Vector Search with AI embeddings overview

Introduction

My last technical article was few years ago, about creating an AI that plays the T-Rex game.

Although I have a MSC in Computational Intelligence, my work and my personal projects very rarely involve developing programs using artificial intelligence. But it's still a field I like to follow from afar, and try my hand at creating little POCs from time to time to discover and better understand its evolutions.

I recently saw this video of Karim Matrah, who quickly talked about using AI to better search texts in a database, thanks to embeddings and vectors search. After spending a few hours testing this topic, I thought it would be interesting to summarize its main points and give a short demonstration.

The idea is to be able to search based on the meaning of sentences, rather than having to use full-text search, which requires you to have written down the same words.
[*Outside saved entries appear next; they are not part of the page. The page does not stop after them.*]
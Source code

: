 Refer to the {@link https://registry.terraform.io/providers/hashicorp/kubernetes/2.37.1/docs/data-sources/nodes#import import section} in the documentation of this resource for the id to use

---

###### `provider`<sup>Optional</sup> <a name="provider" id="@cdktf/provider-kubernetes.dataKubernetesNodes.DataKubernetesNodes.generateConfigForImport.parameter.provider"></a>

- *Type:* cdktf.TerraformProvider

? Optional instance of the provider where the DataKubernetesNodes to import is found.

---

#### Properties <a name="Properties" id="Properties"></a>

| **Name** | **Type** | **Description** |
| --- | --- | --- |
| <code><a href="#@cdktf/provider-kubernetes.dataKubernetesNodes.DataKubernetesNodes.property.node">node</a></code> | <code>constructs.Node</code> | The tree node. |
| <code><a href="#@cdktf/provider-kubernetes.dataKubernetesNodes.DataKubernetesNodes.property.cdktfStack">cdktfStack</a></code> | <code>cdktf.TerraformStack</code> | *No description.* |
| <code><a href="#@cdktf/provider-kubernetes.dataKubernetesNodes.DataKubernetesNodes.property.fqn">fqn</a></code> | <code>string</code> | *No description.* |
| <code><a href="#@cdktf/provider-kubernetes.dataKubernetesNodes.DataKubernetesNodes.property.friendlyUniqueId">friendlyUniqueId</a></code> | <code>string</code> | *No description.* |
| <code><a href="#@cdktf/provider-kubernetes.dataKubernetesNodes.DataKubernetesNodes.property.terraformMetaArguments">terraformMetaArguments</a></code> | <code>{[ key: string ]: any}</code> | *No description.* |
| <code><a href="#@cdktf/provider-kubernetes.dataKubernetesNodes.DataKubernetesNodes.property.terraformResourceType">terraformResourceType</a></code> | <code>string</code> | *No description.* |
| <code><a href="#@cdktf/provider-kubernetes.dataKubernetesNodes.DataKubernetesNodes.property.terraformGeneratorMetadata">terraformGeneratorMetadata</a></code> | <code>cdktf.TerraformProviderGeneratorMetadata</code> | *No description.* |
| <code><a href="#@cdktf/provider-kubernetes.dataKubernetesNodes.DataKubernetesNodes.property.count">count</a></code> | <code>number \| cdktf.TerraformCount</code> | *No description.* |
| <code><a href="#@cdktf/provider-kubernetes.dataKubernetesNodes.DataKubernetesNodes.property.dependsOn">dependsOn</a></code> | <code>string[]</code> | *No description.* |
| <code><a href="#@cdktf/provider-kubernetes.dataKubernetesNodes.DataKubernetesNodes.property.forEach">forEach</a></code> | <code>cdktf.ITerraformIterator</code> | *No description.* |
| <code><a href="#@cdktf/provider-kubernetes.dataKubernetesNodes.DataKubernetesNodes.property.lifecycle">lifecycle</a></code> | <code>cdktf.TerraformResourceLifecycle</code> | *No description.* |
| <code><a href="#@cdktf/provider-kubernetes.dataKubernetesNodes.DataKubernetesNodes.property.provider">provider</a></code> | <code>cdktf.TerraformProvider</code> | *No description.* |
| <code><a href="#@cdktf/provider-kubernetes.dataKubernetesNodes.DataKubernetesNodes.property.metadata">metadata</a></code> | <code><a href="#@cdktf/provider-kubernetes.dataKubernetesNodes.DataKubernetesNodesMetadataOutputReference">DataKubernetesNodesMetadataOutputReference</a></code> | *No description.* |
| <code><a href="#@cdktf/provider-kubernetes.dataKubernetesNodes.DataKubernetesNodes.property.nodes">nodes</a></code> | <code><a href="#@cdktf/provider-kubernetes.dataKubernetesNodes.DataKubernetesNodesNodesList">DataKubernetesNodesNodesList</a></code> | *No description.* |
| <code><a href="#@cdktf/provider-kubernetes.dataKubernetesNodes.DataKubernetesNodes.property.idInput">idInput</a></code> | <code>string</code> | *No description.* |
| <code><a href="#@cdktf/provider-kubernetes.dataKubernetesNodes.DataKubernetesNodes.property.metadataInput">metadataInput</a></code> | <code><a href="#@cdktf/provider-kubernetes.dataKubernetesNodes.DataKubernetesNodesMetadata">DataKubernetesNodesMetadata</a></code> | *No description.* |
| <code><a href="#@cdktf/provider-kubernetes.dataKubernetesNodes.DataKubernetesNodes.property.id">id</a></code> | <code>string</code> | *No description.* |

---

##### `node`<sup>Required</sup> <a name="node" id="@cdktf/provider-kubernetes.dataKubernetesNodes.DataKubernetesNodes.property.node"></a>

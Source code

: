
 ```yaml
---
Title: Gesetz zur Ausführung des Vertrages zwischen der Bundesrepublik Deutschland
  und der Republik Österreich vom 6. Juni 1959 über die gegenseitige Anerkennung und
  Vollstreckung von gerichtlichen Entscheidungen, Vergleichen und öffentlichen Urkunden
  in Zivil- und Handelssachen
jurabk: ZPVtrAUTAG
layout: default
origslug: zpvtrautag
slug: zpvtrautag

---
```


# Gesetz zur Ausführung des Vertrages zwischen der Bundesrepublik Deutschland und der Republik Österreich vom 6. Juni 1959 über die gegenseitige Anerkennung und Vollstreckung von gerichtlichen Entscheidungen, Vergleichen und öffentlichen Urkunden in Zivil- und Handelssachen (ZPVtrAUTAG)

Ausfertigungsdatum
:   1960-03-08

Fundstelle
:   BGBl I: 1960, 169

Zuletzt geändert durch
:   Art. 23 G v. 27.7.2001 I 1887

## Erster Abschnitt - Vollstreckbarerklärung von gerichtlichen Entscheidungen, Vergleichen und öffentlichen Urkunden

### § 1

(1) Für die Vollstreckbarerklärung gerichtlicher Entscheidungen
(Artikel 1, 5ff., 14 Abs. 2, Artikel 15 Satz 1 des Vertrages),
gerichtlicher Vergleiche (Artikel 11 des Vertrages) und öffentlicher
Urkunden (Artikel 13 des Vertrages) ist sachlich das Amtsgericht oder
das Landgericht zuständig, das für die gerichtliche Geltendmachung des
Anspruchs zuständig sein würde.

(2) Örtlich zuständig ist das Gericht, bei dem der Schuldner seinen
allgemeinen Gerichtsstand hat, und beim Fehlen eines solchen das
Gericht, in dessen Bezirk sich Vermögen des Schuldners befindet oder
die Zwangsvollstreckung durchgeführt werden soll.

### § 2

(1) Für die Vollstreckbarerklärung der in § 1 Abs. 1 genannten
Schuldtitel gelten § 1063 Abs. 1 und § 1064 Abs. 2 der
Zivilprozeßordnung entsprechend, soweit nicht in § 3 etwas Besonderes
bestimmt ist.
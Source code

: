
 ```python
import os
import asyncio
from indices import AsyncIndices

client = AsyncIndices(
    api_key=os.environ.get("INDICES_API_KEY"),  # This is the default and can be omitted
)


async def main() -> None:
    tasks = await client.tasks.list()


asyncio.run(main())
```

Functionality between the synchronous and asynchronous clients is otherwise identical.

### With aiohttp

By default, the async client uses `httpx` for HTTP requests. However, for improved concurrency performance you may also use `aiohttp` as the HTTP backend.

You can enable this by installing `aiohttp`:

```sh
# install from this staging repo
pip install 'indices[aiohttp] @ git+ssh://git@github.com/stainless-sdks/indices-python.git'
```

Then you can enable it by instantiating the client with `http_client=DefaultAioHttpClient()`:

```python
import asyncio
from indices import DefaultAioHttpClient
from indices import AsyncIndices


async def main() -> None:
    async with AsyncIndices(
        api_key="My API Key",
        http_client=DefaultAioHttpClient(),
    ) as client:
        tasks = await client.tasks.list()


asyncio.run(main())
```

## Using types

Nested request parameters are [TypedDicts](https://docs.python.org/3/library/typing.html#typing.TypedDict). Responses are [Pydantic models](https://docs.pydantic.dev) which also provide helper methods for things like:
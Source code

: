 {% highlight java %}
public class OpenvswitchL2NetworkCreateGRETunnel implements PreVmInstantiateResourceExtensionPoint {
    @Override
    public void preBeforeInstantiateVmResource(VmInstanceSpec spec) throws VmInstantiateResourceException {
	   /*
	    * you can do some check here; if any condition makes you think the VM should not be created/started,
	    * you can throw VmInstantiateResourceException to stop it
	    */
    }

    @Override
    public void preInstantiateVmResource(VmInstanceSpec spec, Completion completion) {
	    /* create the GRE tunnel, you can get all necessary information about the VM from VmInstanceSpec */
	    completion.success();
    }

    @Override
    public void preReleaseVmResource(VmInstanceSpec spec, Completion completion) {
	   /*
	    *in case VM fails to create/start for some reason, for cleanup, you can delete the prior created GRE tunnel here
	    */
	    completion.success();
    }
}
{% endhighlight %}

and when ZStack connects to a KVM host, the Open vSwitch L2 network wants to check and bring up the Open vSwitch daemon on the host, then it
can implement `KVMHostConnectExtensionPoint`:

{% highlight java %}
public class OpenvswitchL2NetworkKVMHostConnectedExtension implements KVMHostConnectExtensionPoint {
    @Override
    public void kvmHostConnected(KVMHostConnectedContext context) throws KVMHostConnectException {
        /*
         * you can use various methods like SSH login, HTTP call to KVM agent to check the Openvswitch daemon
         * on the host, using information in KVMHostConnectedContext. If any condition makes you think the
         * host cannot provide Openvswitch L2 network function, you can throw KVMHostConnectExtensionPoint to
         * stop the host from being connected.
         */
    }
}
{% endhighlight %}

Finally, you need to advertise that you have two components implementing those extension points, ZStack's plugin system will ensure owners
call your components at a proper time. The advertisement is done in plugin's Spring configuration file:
For example, searching for "pets" should match articles about cats or dogs, without the word "pets" even being written in these articles.

How does it work?

Cats and dogs fall into the same category as pets. Fruit juices, wine or water are in the drinks category. But water is also in the nature category, along with mountains and forests.

Each word can be in more than one category. And each sentence is made up of several words, which together highlight certain categories, to give meaning rather than words directly.

All these texts will be represented by vectors, a list of decimal numbers, defining the meaning of the word or document. To simplify, a category will be represented by one dimension in this vector.

1 // [Animals, Home, Nature, Drinks, ...]
2 dog = [0.93, 0.72, 0.22, 0.08, ...]
3 cat = [0.95, 0.75, 0.42, 0.02, ...]
4 kitten = [0.95, 0.76, 0.45, 0.03, ...]
5 tiger = [0.91, 0.02, 0.52, 0.01, ...]
6 water = [0.33, 0.42, 0.81, 0.85, ...]
7 tree = [0.27, 0.35, 0.89, 0.07, ...]

Vector values example

Here I've taken the example that numbers can go from 0 to 1, but these limits depend on the model used. And we won't see these limits being reached. Even if a dog is not a drink, its value is not 0, but will be close to 0. We don't drink dogs, but these 2 words remain consistent with each other (since a dog drinks). So it can be normal to have a slightly higher value compared to what a phone could have with the drink category.

To illustrate our point, we have defined these categories ourselves. But we won't need to create them: an AI model will take care of defining them for us, and finding the corresponding vector numbers for all our word groups.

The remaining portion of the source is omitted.